> [MATERIAL SHOWN]
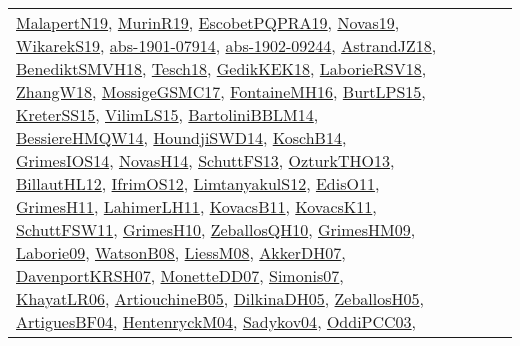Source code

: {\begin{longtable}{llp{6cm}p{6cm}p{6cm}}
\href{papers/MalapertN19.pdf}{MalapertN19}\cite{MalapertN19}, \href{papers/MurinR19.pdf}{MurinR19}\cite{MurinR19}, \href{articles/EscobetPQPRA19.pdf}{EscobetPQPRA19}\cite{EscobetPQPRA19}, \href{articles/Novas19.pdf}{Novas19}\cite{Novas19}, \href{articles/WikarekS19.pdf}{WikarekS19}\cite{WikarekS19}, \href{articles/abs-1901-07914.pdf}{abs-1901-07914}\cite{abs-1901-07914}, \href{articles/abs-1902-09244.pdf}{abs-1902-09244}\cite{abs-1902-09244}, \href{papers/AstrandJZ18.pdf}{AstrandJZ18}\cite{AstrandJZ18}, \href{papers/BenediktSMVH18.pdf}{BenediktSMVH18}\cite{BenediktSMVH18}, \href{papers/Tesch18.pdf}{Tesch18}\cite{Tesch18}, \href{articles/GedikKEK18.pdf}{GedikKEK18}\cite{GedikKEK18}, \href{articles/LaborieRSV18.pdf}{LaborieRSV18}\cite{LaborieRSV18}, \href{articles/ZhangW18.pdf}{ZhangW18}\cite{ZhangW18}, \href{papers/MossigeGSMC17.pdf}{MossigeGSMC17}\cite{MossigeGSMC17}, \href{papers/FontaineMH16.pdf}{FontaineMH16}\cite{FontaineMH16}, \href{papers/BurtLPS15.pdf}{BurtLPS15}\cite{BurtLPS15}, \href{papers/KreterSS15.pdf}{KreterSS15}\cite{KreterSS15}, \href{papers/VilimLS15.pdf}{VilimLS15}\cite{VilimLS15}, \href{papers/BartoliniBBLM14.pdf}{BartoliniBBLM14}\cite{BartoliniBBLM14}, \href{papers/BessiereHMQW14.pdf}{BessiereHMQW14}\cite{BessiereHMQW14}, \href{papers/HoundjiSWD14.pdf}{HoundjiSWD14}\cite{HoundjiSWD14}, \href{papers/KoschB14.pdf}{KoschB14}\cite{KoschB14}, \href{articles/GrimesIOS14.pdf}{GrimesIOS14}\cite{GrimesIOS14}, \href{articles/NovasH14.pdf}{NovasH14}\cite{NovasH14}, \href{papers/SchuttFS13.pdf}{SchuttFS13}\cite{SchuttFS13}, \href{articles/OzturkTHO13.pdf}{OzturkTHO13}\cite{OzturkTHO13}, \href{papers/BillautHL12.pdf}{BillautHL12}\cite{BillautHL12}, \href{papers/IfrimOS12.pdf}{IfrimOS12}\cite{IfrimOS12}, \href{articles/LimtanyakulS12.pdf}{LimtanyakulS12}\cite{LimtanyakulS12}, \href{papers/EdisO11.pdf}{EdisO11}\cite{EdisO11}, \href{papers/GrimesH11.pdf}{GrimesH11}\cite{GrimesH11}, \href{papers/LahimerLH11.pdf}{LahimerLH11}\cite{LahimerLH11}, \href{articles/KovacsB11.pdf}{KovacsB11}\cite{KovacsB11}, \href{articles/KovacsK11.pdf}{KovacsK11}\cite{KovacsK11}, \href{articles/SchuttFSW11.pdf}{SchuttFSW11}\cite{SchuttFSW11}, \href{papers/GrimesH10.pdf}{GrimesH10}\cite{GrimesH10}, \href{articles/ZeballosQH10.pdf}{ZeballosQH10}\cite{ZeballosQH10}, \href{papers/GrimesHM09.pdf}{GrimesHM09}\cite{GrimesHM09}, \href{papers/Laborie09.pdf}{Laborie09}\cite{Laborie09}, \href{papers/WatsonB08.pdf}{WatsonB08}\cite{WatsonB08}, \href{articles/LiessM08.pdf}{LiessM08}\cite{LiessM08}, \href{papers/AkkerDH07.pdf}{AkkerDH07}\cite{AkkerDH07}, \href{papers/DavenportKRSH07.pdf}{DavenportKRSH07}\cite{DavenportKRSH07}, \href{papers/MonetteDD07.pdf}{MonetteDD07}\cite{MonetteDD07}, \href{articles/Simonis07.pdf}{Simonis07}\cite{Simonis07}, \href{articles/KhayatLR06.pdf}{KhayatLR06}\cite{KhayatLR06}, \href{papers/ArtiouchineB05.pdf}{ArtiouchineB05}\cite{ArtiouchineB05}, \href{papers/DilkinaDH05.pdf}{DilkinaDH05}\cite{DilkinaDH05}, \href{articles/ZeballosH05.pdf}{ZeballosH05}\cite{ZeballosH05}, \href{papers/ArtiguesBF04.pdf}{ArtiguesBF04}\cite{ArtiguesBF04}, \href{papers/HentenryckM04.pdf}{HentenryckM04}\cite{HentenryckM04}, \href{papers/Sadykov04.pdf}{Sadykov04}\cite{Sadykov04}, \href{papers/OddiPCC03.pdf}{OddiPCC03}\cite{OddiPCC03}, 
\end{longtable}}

---

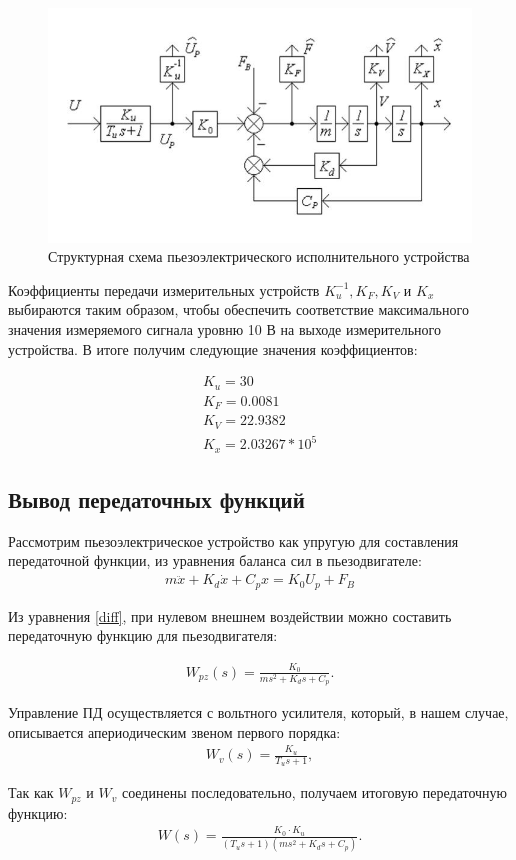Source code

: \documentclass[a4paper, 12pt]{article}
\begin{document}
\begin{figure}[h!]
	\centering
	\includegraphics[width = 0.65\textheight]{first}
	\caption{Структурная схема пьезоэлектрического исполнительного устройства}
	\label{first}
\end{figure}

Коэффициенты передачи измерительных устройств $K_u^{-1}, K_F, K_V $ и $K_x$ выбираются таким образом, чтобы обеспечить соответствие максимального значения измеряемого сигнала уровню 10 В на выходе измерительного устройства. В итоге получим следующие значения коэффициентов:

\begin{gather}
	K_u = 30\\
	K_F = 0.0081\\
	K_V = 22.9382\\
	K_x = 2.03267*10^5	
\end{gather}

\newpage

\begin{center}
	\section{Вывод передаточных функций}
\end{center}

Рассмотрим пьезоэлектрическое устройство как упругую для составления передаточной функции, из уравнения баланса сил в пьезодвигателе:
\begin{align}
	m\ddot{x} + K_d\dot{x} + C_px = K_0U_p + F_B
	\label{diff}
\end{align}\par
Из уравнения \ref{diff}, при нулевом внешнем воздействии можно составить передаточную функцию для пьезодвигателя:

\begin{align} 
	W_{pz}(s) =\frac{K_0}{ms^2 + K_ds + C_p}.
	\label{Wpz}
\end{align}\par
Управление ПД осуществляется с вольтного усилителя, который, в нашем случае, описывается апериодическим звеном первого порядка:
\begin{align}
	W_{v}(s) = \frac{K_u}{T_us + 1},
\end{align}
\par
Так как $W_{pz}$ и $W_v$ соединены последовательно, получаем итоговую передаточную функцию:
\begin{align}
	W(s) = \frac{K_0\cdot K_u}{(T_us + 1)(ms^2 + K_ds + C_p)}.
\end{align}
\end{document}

> [PROBLEM]
A line belongs in the answer if it contains the word "begin"; copy every such line from the data above.

> [EXERCISE RESPONSE]
: {\begin{longtable}{llp{6cm}p{6cm}p{6cm}}
\begin{document}
\begin{figure}[h!]
\begin{gather}
\begin{center}
\begin{align}
\begin{align} 
\begin{align}
\begin{align}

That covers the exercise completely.